Discernment

Church teaching comes as a “one size fits all” but at the same time, the Church recognises that God calls us as individuals.

Through the sacraments, gospels and prayer, Jesus helps me to discern what is more life-giving and what is less life-giving.

Ignatius of Loyola saw discernment as very important in spiritual life, and he talked about the need to discern between two things that both appear good.

So, what do we discern and how?

Here’s my list. Perhaps you can add to it to make it yours.

Discern what comes from faith and what comes from politics

Politics is not a bad word. It means of or for the people. In the church, it is part of the structure that contains faith, a container that holds valuable content. I respect the container, but if I worship it, I’m missing what it’s all about. To mix metaphors further, I’m staying with the menu and not eating the meal.

I would say that having fish on Friday was good political instruction. It helped impoverished Mediterranean fishermen. But I know people who saw it as a serious article of faith.

Discerning our place of journey with Christ Jesus

What is essential? What is important? What is superficial or peripheral?

What is essential in our faith, is not likely to change.

What is important will probably change as we move to a new stage of formation.

We respect what is superficial or peripheral, because that may be important to someone else, but we find peace in holding it in an open hand.

Discerning what comes from love and what comes from fear

Jesus preached from a love-filled life. Now his love fills us in whatever capacity we have, to receive it. The only enemy love has is fear.

Fear is part of our animal nature. It is attached to our instinct for survival on this planet. We all know how fear works, yet it is never about something actual. Fear is always about what might happen. Sometimes a choice may seem good when in reality, it comes from fear. How do we discern this? We let Jesus’ love be our guide.

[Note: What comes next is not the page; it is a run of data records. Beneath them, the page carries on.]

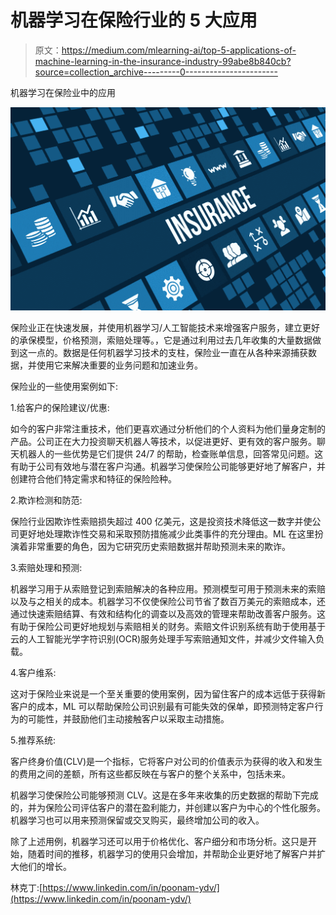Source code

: # 机器学习在保险行业的 5 大应用

> 原文：<https://medium.com/mlearning-ai/top-5-applications-of-machine-learning-in-the-insurance-industry-99abe8b840cb?source=collection_archive---------0----------------------->

机器学习在保险业中的应用

![](img/313dcdeeb3c462b900e3e01dbc978756.png)

保险业正在快速发展，并使用机器学习/人工智能技术来增强客户服务，建立更好的承保模型，价格预测，索赔处理等。，它是通过利用过去几年收集的大量数据做到这一点的。数据是任何机器学习技术的支柱，保险业一直在从各种来源捕获数据，并使用它来解决重要的业务问题和加速业务。

保险业的一些使用案例如下:

1.给客户的保险建议/优惠:

如今的客户非常注重技术，他们更喜欢通过分析他们的个人资料为他们量身定制的产品。公司正在大力投资聊天机器人等技术，以促进更好、更有效的客户服务。聊天机器人的一些优势是它们提供 24/7 的帮助，检查账单信息，回答常见问题。这有助于公司有效地与潜在客户沟通。机器学习使保险公司能够更好地了解客户，并创建符合他们特定需求和特征的保险险种。

2.欺诈检测和防范:

保险行业因欺诈性索赔损失超过 400 亿美元，这是投资技术降低这一数字并使公司更好地处理欺诈性交易和采取预防措施减少此类事件的充分理由。ML 在这里扮演着非常重要的角色，因为它研究历史索赔数据并帮助预测未来的欺诈。

3.索赔处理和预测:

机器学习用于从索赔登记到索赔解决的各种应用。预测模型可用于预测未来的索赔以及与之相关的成本。机器学习不仅使保险公司节省了数百万美元的索赔成本，还通过快速索赔结算、有效和结构化的调查以及高效的管理来帮助改善客户服务。这有助于保险公司更好地规划与索赔相关的财务。索赔文件识别系统有助于使用基于云的人工智能光学字符识别(OCR)服务处理手写索赔通知文件，并减少文件输入负载。

4.客户维系:

这对于保险业来说是一个至关重要的使用案例，因为留住客户的成本远低于获得新客户的成本，ML 可以帮助保险公司识别最有可能失效的保单，即预测特定客户行为的可能性，并鼓励他们主动接触客户以采取主动措施。

5.推荐系统:

客户终身价值(CLV)是一个指标，它将客户对公司的价值表示为获得的收入和发生的费用之间的差额，所有这些都反映在与客户的整个关系中，包括未来。

机器学习使保险公司能够预测 CLV。这是在多年来收集的历史数据的帮助下完成的，并为保险公司评估客户的潜在盈利能力，并创建以客户为中心的个性化服务。机器学习也可以用来预测保留或交叉购买，最终增加公司的收入。

除了上述用例，机器学习还可以用于价格优化、客户细分和市场分析。这只是开始，随着时间的推移，机器学习的使用只会增加，并帮助企业更好地了解客户并扩大他们的增长。

林克丁:[https://www.linkedin.com/in/poonam-ydv/](https://www.linkedin.com/in/poonam-ydv/)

Discerning the movements of the heart

We talk about the heart as the spiritual centre, but in this reflection, we are looking at movement in the body. How does the body feel when we are doing something that nurtures us, something that makes us happy? How does the body react when we are in an uncomfortable situation?

What aspects of faith nourish us? Do we feel we are like a great open door to the mystery of the sacraments? Does the heart swell with love for our community? Do we feel the sacred presence in scripture, music, silence?

And where else do we find God? Family? Poetry? Art? Sport? Nature? Being with children? We discern what feeds the heart with spacious love, and we make that a part of our prayer habit.

Discernment is seeing and hearing with the eyes and ears of the heart.

  • Joy Cowley is a wife, mother, grandmother, great-grandmother and retreat facilitator.